● Task description
Please restate each entry word for word and leave the pictures out.

(Stored data entries)
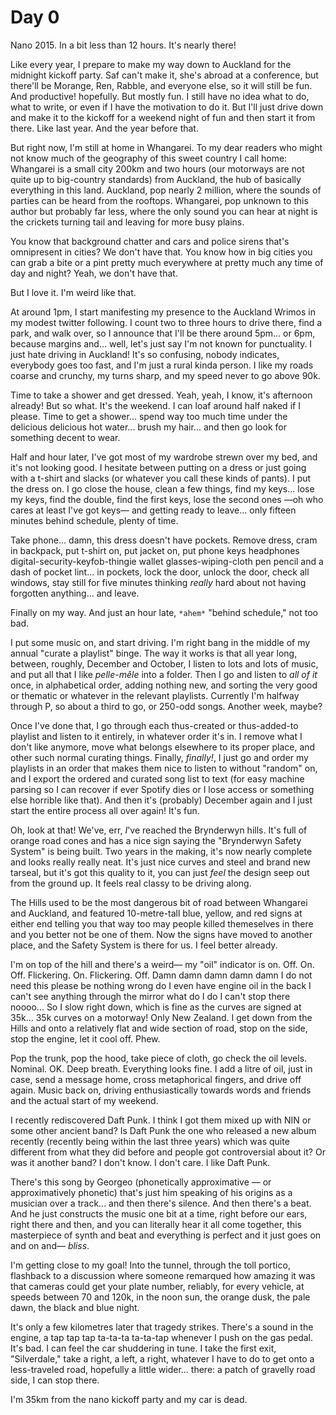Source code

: # Day 0

Nano 2015. In a bit less than 12 hours. It's nearly there!

Like every year, I prepare to make my way down to Auckland for the midnight kickoff party. Saf can't make it, she's abroad at a conference, but there'll be Morange, Ren, Rabble, and everyone else, so it will still be fun. And productive! hopefully. But mostly fun. I still have no idea what to do, what to write, or even if I have the motivation to do it. But I'll just drive down and make it to the kickoff for a weekend night of fun and then start it from there. Like last year. And the year before that.

But right now, I'm still at home in Whangarei. To my dear readers who might not know much of the geography of this sweet country I call home: Whangarei is a small city 200km and two hours (our motorways are not quite up to big-country standards) from Auckland, the hub of basically everything in this land. Auckland, pop nearly 2 million, where the sounds of parties can be heard from the rooftops. Whangarei, pop unknown to this author but probably far less, where the only sound you can hear at night is the crickets turning tail and leaving for more busy plains.

You know that background chatter and cars and police sirens that's omnipresent in cities? We don't have that. You know how in big cities you can grab a bite or a pint pretty much everywhere at pretty much any time of day and night? Yeah, we don't have that.

But I love it. I'm weird like that.

At around 1pm, I start manifesting my presence to the Auckland Wrimos in my modest twitter following. I count two to three hours to drive there, find a park, and walk over, so I announce that I'll be there around 5pm... or 6pm, because margins and... well, let's just say I'm not known for punctuality. I just hate driving in Auckland! It's so confusing, nobody indicates, everybody goes too fast, and I'm just a rural kinda person. I like my roads coarse and crunchy, my turns sharp, and my speed never to go above 90k.

Time to take a shower and get dressed. Yeah, yeah, I know, it's afternoon already! But so what. It's the weekend. I can loaf around half naked if I please. Time to get a shower... spend way too much time under the delicious delicious hot water... brush my hair... and then go look for something decent to wear.

Half and hour later, I've got most of my wardrobe strewn over my bed, and it's not looking good. I hesitate between putting on a dress or just going with a t-shirt and slacks (or whatever you call these kinds of pants). I put the dress on. I go close the house, clean a few things, find my keys... lose my keys, find the double, find the first keys, lose the second ones —oh who cares at least I've got keys— and getting ready to leave... only fifteen minutes behind schedule, plenty of time.

Take phone... damn, this dress doesn't have pockets. Remove dress, cram in backpack, put t-shirt on, put jacket on, put phone keys headphones digital-security-keyfob-thingie wallet glasses-wiping-cloth pen pencil and a dash of pocket lint... in pockets, lock the door, unlock the door, check all windows, stay still for five minutes thinking _really_ hard about not having forgotten anything... and leave.

Finally on my way. And just an hour late, `*ahem*` "behind schedule," not too bad.

I put some music on, and start driving. I'm right bang in the middle of my annual "curate a playlist" binge. The way it works is that all year long, between, roughly, December and October, I listen to lots and lots of music, and put all that I like _pelle-mêle_ into a folder. Then I go and listen to _all of it_ once, in alphabetical order, adding nothing new, and sorting the very good or thematic or whatever in the relevant playlists. Currently I'm halfway through P, so about a third to go, or 250-odd songs. Another week, maybe?

Once I've done that, I go through each thus-created or thus-added-to playlist and listen to it entirely, in whatever order it's in. I remove what I don't like anymore, move what belongs elsewhere to its proper place, and other such normal curating things. Finally, _finally!_, I just go and order my playlists in an order that makes them nice to listen to without "random" on, and I export the ordered and curated song list to text (for easy machine parsing so I can recover if ever Spotify dies or I lose access or something else horrible like that). And then it's (probably) December again and I just start the entire process all over again! It's fun.

Oh, look at that! We've, err, _I_'ve reached the Brynderwyn hills. It's full of orange road cones and has a nice sign saying the "Brynderwyn Safety System" is being built. Two years in the making, it's now nearly complete and looks really really neat. It's just nice curves and steel and brand new tarseal, but it's got this quality to it, you can just _feel_ the design seep out from the ground up. It feels real classy to be driving along.

The Hills used to be the most dangerous bit of road between Whangarei and Auckland, and featured 10-metre-tall blue, yellow, and red signs at either end telling you that way too may people killed themeselves in there and you better not be one of them. Now the signs have moved to another place, and the Safety System is there for us. I feel better already.

I'm on top of the hill and there's a weird— my "oil" indicator is on. Off. On. Off. Flickering. On. Flickering. Off. Damn damn damn damn damn I do not need this please be nothing wrong do I even have engine oil in the back I can't see anything through the mirror what do I do I can't stop there noooo... So I slow right down, which is fine as the curves are signed at 35k... 35k curves on a motorway! Only New Zealand. I get down from the Hills and onto a relatively flat and wide section of road, stop on the side, stop the engine, let it cool off. Phew.

Pop the trunk, pop the hood, take piece of cloth, go check the oil levels. Nominal. OK. Deep breath. Everything looks fine. I add a litre of oil, just in case, send a message home, cross metaphorical fingers, and drive off again. Music back on, driving enthusiastically towards words and friends and the actual start of my weekend.

I recently rediscovered Daft Punk. I think I got them mixed up with NIN or some other ancient band? Is Daft Punk the one who released a new album recently (recently being within the last three years) which was quite different from what they did before and people got controversial about it? Or was it another band? I don't know. I don't care. I like Daft Punk.

There's this song by Georgeo (phonetically approximative — or approximatively phonetic) that's just him speaking of his origins as a musician over a track... and then there's silence. And then there's a beat. And he just constructs the music one bit at a time, right before our ears, right there and then, and you can literally hear it all come together, this masterpiece of synth and beat and everything is perfect and it just goes on and on and— _bliss_.

I'm getting close to my goal! Into the tunnel, through the toll portico, flashback to a discussion where someone remarqued how amazing it was that cameras could get your plate number, reliably, for every vehicle, at speeds between 70 and 120k, in the noon sun, the orange dusk, the pale dawn, the black and blue night.

It's only a few kilometres later that tragedy strikes. There's a sound in the engine, a tap tap tap ta-ta-ta ta-ta-tap whenever I push on the gas pedal. It's bad. I can feel the car shuddering in tune. I take the first exit, "Silverdale," take a right, a left, a right, whatever I have to do to get onto a less-traveled road, hopefully a little wider... there: a patch of gravelly road side, I can stop there.

I'm 35km from the nano kickoff party and my car is dead.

● Answer area
Source code

: # Day 0

Nano 2015. In a bit less than 12 hours. It's nearly there!

Like every year, I prepare to make my way down to Auckland for the midnight kickoff party. Saf can't make it, she's abroad at a conference, but there'll be Morange, Ren, Rabble, and everyone else, so it will still be fun. And productive! hopefully. But mostly fun. I still have no idea what to do, what to write, or even if I have the motivation to do it. But I'll just drive down and make it to the kickoff for a weekend night of fun and then start it from there. Like last year. And the year before that.

But right now, I'm still at home in Whangarei. To my dear readers who might not know much of the geography of this sweet country I call home: Whangarei is a small city 200km and two hours (our motorways are not quite up to big-country standards) from Auckland, the hub of basically everything in this land. Auckland, pop nearly 2 million, where the sounds of parties can be heard from the rooftops. Whangarei, pop unknown to this author but probably far less, where the only sound you can hear at night is the crickets turning tail and leaving for more busy plains.

You know that background chatter and cars and police sirens that's omnipresent in cities? We don't have that. You know how in big cities you can grab a bite or a pint pretty much everywhere at pretty much any time of day and night? Yeah, we don't have that.

But I love it. I'm weird like that.

At around 1pm, I start manifesting my presence to the Auckland Wrimos in my modest twitter following. I count two to three hours to drive there, find a park, and walk over, so I announce that I'll be there around 5pm... or 6pm, because margins and... well, let's just say I'm not known for punctuality. I just hate driving in Auckland! It's so confusing, nobody indicates, everybody goes too fast, and I'm just a rural kinda person. I like my roads coarse and crunchy, my turns sharp, and my speed never to go above 90k.

Time to take a shower and get dressed. Yeah, yeah, I know, it's afternoon already! But so what. It's the weekend. I can loaf around half naked if I please. Time to get a shower... spend way too much time under the delicious delicious hot water... brush my hair... and then go look for something decent to wear.

Half and hour later, I've got most of my wardrobe strewn over my bed, and it's not looking good. I hesitate between putting on a dress or just going with a t-shirt and slacks (or whatever you call these kinds of pants). I put the dress on. I go close the house, clean a few things, find my keys... lose my keys, find the double, find the first keys, lose the second ones —oh who cares at least I've got keys— and getting ready to leave... only fifteen minutes behind schedule, plenty of time.

Take phone... damn, this dress doesn't have pockets. Remove dress, cram in backpack, put t-shirt on, put jacket on, put phone keys headphones digital-security-keyfob-thingie wallet glasses-wiping-cloth pen pencil and a dash of pocket lint... in pockets, lock the door, unlock the door, check all windows, stay still for five minutes thinking _really_ hard about not having forgotten anything... and leave.

Finally on my way. And just an hour late, `*ahem*` "behind schedule," not too bad.

I put some music on, and start driving. I'm right bang in the middle of my annual "curate a playlist" binge. The way it works is that all year long, between, roughly, December and October, I listen to lots and lots of music, and put all that I like _pelle-mêle_ into a folder. Then I go and listen to _all of it_ once, in alphabetical order, adding nothing new, and sorting the very good or thematic or whatever in the relevant playlists. Currently I'm halfway through P, so about a third to go, or 250-odd songs. Another week, maybe?

Once I've done that, I go through each thus-created or thus-added-to playlist and listen to it entirely, in whatever order it's in. I remove what I don't like anymore, move what belongs elsewhere to its proper place, and other such normal curating things. Finally, _finally!_, I just go and order my playlists in an order that makes them nice to listen to without "random" on, and I export the ordered and curated song list to text (for easy machine parsing so I can recover if ever Spotify dies or I lose access or something else horrible like that). And then it's (probably) December again and I just start the entire process all over again! It's fun.

Oh, look at that! We've, err, _I_'ve reached the Brynderwyn hills. It's full of orange road cones and has a nice sign saying the "Brynderwyn Safety System" is being built. Two years in the making, it's now nearly complete and looks really really neat. It's just nice curves and steel and brand new tarseal, but it's got this quality to it, you can just _feel_ the design seep out from the ground up. It feels real classy to be driving along.

The Hills used to be the most dangerous bit of road between Whangarei and Auckland, and featured 10-metre-tall blue, yellow, and red signs at either end telling you that way too may people killed themeselves in there and you better not be one of them. Now the signs have moved to another place, and the Safety System is there for us. I feel better already.

I'm on top of the hill and there's a weird— my "oil" indicator is on. Off. On. Off. Flickering. On. Flickering. Off. Damn damn damn damn damn I do not need this please be nothing wrong do I even have engine oil in the back I can't see anything through the mirror what do I do I can't stop there noooo... So I slow right down, which is fine as the curves are signed at 35k... 35k curves on a motorway! Only New Zealand. I get down from the Hills and onto a relatively flat and wide section of road, stop on the side, stop the engine, let it cool off. Phew.

Pop the trunk, pop the hood, take piece of cloth, go check the oil levels. Nominal. OK. Deep breath. Everything looks fine. I add a litre of oil, just in case, send a message home, cross metaphorical fingers, and drive off again. Music back on, driving enthusiastically towards words and friends and the actual start of my weekend.

I recently rediscovered Daft Punk. I think I got them mixed up with NIN or some other ancient band? Is Daft Punk the one who released a new album recently (recently being within the last three years) which was quite different from what they did before and people got controversial about it? Or was it another band? I don't know. I don't care. I like Daft Punk.

There's this song by Georgeo (phonetically approximative — or approximatively phonetic) that's just him speaking of his origins as a musician over a track... and then there's silence. And then there's a beat. And he just constructs the music one bit at a time, right before our ears, right there and then, and you can literally hear it all come together, this masterpiece of synth and beat and everything is perfect and it just goes on and on and— _bliss_.

I'm getting close to my goal! Into the tunnel, through the toll portico, flashback to a discussion where someone remarqued how amazing it was that cameras could get your plate number, reliably, for every vehicle, at speeds between 70 and 120k, in the noon sun, the orange dusk, the pale dawn, the black and blue night.

It's only a few kilometres later that tragedy strikes. There's a sound in the engine, a tap tap tap ta-ta-ta ta-ta-tap whenever I push on the gas pedal. It's bad. I can feel the car shuddering in tune. I take the first exit, "Silverdale," take a right, a left, a right, whatever I have to do to get onto a less-traveled road, hopefully a little wider... there: a patch of gravelly road side, I can stop there.

I'm 35km from the nano kickoff party and my car is dead.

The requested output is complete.